How to learn Data Loading And IO for Python (pandas and numpy) in Data Scientist for free

Why this matters

As a Data Scientist, most projects start and end with data I/O. You must ingest files from stakeholders, APIs, or data lakes, clean them reliably, and export consistent results. Getting data loading right reduces bugs, saves time, and prevents subtle errors that derail models.

Ingest messy CSVs and Excel sheets from business teams
Handle large flat files without running out of memory
Normalize types (dates, numbers, categories) for correct analysis
Export analysis-ready datasets for teammates and pipelines

Quick note: The Quick Test is available to everyone.
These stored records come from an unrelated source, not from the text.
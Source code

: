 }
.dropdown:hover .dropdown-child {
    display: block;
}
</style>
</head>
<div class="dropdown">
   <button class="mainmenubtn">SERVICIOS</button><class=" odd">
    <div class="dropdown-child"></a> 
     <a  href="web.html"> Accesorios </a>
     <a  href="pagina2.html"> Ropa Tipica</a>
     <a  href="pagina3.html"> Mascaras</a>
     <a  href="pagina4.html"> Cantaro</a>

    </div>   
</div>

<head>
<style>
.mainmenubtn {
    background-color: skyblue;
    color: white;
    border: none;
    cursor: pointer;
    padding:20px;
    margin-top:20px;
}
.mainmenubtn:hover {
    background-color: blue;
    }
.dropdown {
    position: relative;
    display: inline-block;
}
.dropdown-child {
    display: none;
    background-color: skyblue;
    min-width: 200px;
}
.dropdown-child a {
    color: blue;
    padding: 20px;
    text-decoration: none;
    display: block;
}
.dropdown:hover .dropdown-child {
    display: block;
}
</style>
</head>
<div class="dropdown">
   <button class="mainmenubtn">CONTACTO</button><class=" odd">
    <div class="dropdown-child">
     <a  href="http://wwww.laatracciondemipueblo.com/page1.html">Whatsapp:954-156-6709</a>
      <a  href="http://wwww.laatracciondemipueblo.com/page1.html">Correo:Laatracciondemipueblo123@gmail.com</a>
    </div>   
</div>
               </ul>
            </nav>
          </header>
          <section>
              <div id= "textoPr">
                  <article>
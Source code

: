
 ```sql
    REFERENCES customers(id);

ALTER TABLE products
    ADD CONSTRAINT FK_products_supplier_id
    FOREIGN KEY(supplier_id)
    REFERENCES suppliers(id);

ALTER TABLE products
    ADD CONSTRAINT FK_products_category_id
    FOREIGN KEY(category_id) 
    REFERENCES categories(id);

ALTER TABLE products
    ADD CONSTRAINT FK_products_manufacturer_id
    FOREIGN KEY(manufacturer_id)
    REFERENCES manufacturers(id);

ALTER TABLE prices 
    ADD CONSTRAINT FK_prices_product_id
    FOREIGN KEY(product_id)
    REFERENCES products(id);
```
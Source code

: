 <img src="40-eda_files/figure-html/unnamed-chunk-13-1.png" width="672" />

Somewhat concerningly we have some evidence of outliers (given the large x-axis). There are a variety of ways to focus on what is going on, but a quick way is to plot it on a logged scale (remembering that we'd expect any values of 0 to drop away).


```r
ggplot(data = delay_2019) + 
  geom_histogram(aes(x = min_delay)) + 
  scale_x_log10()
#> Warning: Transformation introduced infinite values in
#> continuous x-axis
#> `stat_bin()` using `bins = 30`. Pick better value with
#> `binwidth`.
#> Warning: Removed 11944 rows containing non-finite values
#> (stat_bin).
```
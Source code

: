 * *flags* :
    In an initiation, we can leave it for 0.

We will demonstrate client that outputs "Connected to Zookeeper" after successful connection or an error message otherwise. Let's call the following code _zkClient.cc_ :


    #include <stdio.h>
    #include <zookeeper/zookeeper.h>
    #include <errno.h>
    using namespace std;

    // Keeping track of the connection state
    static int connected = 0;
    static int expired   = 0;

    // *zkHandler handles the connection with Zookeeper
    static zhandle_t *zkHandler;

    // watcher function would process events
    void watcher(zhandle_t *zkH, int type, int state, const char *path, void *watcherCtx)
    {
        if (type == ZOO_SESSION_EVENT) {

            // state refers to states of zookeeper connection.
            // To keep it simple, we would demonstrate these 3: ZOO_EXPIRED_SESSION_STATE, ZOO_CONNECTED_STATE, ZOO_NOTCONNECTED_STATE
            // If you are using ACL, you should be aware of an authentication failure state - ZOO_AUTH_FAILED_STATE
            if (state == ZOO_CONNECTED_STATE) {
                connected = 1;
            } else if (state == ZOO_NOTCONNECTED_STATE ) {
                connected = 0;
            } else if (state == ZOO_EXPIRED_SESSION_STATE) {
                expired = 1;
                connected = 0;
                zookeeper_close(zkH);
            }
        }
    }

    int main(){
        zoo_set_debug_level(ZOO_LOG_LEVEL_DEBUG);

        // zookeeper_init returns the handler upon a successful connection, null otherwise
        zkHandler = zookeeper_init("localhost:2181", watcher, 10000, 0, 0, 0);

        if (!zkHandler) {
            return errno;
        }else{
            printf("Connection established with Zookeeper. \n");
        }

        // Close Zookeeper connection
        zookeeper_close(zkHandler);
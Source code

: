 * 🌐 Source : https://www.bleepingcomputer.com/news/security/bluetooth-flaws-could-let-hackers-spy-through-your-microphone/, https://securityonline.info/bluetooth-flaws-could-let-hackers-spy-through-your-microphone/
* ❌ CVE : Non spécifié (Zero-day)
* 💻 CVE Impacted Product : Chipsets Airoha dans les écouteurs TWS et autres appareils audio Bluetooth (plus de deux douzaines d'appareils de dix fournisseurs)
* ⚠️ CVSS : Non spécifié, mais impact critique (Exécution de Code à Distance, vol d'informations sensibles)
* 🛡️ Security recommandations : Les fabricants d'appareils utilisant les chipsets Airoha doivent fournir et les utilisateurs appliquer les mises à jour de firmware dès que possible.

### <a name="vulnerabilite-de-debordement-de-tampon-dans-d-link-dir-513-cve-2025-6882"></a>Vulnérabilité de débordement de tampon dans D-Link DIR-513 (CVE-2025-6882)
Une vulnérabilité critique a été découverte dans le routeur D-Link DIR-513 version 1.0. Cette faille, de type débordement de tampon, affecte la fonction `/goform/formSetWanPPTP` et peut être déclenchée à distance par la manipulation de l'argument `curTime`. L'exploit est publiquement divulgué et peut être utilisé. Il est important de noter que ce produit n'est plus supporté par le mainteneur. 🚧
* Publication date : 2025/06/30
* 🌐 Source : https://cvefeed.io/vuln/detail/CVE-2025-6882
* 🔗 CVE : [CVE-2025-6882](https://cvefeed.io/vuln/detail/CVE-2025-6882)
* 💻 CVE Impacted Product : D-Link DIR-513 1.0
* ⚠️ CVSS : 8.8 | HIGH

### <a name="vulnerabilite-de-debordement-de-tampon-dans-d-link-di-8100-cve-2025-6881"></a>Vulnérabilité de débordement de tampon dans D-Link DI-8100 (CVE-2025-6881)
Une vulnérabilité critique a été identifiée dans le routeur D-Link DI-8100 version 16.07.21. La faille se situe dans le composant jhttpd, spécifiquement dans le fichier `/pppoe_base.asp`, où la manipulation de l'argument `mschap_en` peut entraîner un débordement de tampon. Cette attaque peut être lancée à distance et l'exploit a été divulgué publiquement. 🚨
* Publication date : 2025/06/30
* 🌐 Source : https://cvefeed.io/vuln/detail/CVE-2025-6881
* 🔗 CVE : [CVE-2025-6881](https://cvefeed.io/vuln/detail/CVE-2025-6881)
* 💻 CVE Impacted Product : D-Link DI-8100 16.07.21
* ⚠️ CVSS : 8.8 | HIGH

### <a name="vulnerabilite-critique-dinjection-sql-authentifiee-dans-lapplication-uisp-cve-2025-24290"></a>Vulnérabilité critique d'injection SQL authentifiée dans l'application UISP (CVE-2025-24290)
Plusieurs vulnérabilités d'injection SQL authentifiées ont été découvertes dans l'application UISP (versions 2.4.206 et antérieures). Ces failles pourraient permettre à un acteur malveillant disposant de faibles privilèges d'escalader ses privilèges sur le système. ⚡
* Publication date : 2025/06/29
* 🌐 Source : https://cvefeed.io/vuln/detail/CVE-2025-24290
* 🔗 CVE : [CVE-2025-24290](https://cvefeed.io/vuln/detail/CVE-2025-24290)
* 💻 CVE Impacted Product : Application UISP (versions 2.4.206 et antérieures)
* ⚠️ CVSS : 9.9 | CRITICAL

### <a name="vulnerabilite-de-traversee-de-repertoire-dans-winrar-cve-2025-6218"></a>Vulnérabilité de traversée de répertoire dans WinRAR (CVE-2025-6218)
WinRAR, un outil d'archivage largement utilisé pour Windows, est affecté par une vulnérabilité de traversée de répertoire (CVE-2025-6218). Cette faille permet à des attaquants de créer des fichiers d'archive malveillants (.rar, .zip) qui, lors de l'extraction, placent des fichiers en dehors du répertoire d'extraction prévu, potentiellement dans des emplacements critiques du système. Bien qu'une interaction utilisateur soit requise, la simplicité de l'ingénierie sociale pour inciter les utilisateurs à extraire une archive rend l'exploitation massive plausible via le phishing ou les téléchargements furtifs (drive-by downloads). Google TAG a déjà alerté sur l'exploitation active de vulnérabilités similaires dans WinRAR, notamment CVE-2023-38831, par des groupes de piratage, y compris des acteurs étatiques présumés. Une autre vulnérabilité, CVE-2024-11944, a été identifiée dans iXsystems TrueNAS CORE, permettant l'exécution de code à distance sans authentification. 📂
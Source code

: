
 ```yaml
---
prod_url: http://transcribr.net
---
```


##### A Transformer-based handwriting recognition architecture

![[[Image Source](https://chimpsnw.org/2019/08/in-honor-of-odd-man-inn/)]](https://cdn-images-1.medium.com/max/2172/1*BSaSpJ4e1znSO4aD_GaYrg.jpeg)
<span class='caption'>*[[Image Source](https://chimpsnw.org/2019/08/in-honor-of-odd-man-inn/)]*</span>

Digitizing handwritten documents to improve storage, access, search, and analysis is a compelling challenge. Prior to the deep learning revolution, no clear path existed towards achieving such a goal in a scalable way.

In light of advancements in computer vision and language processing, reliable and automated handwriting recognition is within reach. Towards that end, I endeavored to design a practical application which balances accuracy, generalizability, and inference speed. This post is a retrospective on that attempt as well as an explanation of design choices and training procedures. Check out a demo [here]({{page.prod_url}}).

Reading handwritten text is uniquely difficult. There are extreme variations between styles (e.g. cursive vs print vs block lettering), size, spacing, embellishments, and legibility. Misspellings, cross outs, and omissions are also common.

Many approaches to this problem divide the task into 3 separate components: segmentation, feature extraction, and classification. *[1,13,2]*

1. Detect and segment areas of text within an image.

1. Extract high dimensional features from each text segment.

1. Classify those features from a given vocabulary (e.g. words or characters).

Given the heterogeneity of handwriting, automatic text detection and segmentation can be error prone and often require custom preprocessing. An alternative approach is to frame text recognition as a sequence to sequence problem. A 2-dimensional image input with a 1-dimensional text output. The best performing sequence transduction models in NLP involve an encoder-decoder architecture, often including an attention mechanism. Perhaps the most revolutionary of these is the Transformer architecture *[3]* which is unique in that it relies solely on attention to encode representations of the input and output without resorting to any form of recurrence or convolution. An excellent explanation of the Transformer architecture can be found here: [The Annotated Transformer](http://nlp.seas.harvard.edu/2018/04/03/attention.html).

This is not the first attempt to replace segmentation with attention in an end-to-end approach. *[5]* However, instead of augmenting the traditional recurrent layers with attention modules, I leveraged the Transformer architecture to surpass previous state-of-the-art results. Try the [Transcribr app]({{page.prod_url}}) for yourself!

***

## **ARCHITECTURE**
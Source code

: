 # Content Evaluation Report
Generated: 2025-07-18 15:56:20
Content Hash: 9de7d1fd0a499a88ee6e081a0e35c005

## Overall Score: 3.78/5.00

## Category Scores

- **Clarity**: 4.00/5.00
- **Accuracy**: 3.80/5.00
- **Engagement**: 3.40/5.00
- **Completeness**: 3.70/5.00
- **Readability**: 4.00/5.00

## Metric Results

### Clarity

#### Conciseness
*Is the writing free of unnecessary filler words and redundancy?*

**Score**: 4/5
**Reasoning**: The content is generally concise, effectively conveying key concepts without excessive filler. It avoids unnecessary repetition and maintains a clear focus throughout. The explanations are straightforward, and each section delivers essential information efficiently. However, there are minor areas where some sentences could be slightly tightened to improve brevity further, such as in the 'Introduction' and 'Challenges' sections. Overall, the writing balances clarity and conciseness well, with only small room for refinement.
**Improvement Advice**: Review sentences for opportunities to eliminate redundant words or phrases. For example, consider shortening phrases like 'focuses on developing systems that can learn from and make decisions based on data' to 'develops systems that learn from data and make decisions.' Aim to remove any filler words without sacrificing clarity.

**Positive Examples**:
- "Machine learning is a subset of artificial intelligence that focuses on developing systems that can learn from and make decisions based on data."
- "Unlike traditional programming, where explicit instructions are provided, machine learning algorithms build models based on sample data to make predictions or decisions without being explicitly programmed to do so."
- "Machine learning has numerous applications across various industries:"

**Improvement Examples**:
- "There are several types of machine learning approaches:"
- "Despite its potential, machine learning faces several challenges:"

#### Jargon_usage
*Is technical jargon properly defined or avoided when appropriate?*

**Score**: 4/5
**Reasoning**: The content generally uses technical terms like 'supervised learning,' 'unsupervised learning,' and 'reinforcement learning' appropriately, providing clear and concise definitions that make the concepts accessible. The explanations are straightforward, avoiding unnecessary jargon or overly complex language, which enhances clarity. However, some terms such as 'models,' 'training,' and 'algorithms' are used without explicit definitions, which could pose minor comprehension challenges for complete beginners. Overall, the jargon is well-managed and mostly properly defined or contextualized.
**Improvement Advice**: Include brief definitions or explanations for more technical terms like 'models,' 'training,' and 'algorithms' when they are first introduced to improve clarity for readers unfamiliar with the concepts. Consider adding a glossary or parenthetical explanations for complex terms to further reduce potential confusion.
If you log in, your progress and score are saved.

Who this is for

Aspiring and practicing Data Scientists working with pandas/numpy
Analysts transitioning from spreadsheets to Python
Engineers who need reliable data ingestion in experiments

Prerequisites

Basic Python: variables, lists/dicts, functions
Intro pandas: DataFrame basics (select, filter)
Comfort with running Python scripts or notebooks

Concept explained simply

Think of data I/O as a funnel:

Top: Raw files arrive (CSV, JSON, Excel, Parquet)
Middle (pandas): You specify how to read them (types, date parsing, missing values) and optionally stream in chunks
Bottom: You export clean, typed, compressed data (CSV, Parquet, JSON) ready for analysis or production

Mental model: Be explicit. Tell pandas exactly what to expect: which columns to load (usecols), their types (dtype), how to parse dates (parse_dates), the encoding (encoding), and memory behavior (chunksize).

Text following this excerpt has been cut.